How? Communicator already has the ability to understand the tel: hyperlink so that if a phone number is linked correctly, it is click-able and the number is dialed. However, it is all too often that numbers are entered into documents, websites, or other electronic communication without the hyperlink. To call the number withoutPhone Tools for Communicator you have two options: 1) Stop being lazy and simply push the numbers on your Windows Phone Device or 2) highlight the number, copy it, open Office Communicator, paste the number, and press enter.

For all of us lazy folks, option two is generally the route we take. Phone Tools for Communicator is essentially performing option two but with fewer clicks. To use the product, simply highlight the desired number and click F8 (the default hot-key which can be changed) and viola, the number is dialed - simple, yet satisfying.

As I mentioned, the product is free, it takes 2088k of memory to run, and I have successfully used it on Windows XP, Vista, and Windows 7. Save yourself a few extra clicks and go out and try Phone Tools for Communicator - you won't be disappointed.

Free/busy (aka Calendar information) within Office Communicator 2007

I have been fielded multiple questions lately about the mysteries of the calendaring information within Office Communicator 2007. Why does my email and SIP URI need to be the same?
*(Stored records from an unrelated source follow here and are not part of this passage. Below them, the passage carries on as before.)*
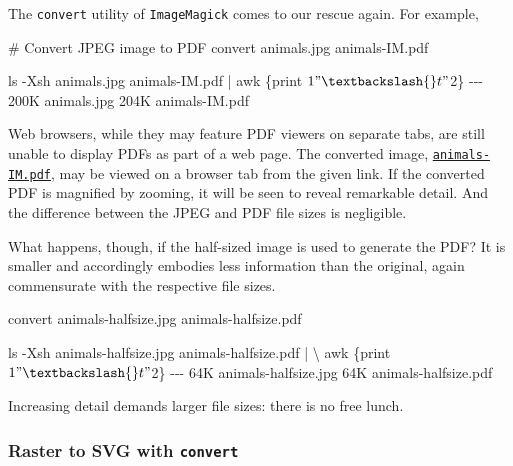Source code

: \documentclass[
  11pt,
  british,
  a4paper,
]{article}
\newenvironment{Shaded}{\begin{snugshade}}{\end{snugshade}}
\newcommand{\AttributeTok}[1]{\textcolor[rgb]{0.80,0.80,0.80}{#1}}
\newcommand{\CommentTok}[1]{\textcolor[rgb]{0.50,0.62,0.50}{#1}}
\newcommand{\DataTypeTok}[1]{\textcolor[rgb]{0.87,0.87,0.75}{#1}}
\newcommand{\ExtensionTok}[1]{\textcolor[rgb]{0.80,0.80,0.80}{#1}}
\newcommand{\FunctionTok}[1]{\textcolor[rgb]{0.94,0.94,0.56}{#1}}
\newcommand{\KeywordTok}[1]{\textcolor[rgb]{0.94,0.87,0.69}{#1}}
\newcommand{\NormalTok}[1]{\textcolor[rgb]{0.80,0.80,0.80}{#1}}
\newcommand{\StringTok}[1]{\textcolor[rgb]{0.80,0.58,0.58}{#1}}
\begin{document}
The \texttt{convert} utility of \texttt{ImageMagick} comes to our rescue
again. For example,

\begin{Shaded}
\begin{Highlighting}[]
\CommentTok{\# Convert JPEG image to PDF}
\ExtensionTok{convert}\NormalTok{ animals.jpg animals{-}IM.pdf}

\FunctionTok{ls} \AttributeTok{{-}Xsh}\NormalTok{ animals.jpg animals{-}IM.pdf }\KeywordTok{|} \FunctionTok{awk} \StringTok{\textquotesingle{}\{print $1 "\textbackslash{}t" $2\}\textquotesingle{}}
\ExtensionTok{{-}{-}{-}}
\ExtensionTok{200K}\NormalTok{    animals.jpg}
\ExtensionTok{204K}\NormalTok{    animals{-}IM.pdf}
\end{Highlighting}
\end{Shaded}

Web browsers, while they may feature PDF viewers on separate tabs, are
still unable to display PDFs as part of a web page. The converted image,
\href{images/animals-IM.pdf}{\texttt{animals-IM.pdf}}, may be viewed on
a browser tab from the given link. If the converted PDF is magnified by
zooming, it will be seen to reveal remarkable detail. And the difference
between the JPEG and PDF file sizes is negligible.

What happens, though, if the half-sized image is used to generate the
PDF? It is smaller and accordingly embodies less information than the
original, again commensurate with the respective file sizes.

\begin{Shaded}
\begin{Highlighting}[]
\ExtensionTok{convert}\NormalTok{ animals{-}halfsize.jpg animals{-}halfsize.pdf}

\FunctionTok{ls} \AttributeTok{{-}Xsh}\NormalTok{ animals{-}halfsize.jpg animals{-}halfsize.pdf }\KeywordTok{|} \DataTypeTok{\textbackslash{}}
\FunctionTok{awk} \StringTok{\textquotesingle{}\{print $1 "\textbackslash{}t" $2\}\textquotesingle{}}
\ExtensionTok{{-}{-}{-}}
\ExtensionTok{64K}\NormalTok{     animals{-}halfsize.jpg}
\ExtensionTok{64K}\NormalTok{     animals{-}halfsize.pdf}
\end{Highlighting}
\end{Shaded}

Increasing detail demands larger file sizes: there is no free lunch.

\hypertarget{raster-to-svg-with-convert}{%
\subsubsection{\texorpdfstring{Raster to SVG with
\texttt{convert}}{Raster to SVG with convert}}\label{raster-to-svg-with-convert}}
\end{document}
Why does Communicator Web Access (CWA) not pull information but it can display it? Where does the information pull/push come from? What versions of Exchange server are supported?

Understanding how and where the calendering information is relatively simple - in fact, the basic concept for the user free/busy information is back-end agnostic - Outlook on the desktop is the key component. Office Communicator uses Outlook (natively 2003 sp2 and newer) to make MAPI calls to retrieve the information. This small detail means Exchange 2003, Exchange 2007, and service pack level - it really does not matter (from a free/busy perspective) - the client can and will integrate!

This integration is possible when the user's SIP URI matches the user's email address; but what happens when this is not the case? If you install Office Communicator on a home computer and sign into your corporate OCS system, can (and should) it retrieve information from your local Outlook? It can (the should is up to you) if a simple registry change is made. By default Office Communicator compares the SIP URI to the email address of the default email profile and if they do not match, it does not integrate the two. The logic is simple - if the two integrate, conversation history, contacts, and free/busy will be folded into the OC experience. If they are not the same, an integration error is presented.

To modify the registry to all integration of your free/busy and conversation history regardless of your email address run regedt32 and set the following:

HKEY_LOCAL_MACHINE\SOFTWARE\Policies\Microsoft\Communicator
Key (you may have to create this yourself): DisableEmailComparisonCheck
DWORD: 00000001

Make sure Communicator restarts to load the new registry information (or simply log out and back in) to force the integration. Remember - this registry change will integrate ANY Outlook email address with ANY OCS login so test and make the end result is what you are looking for.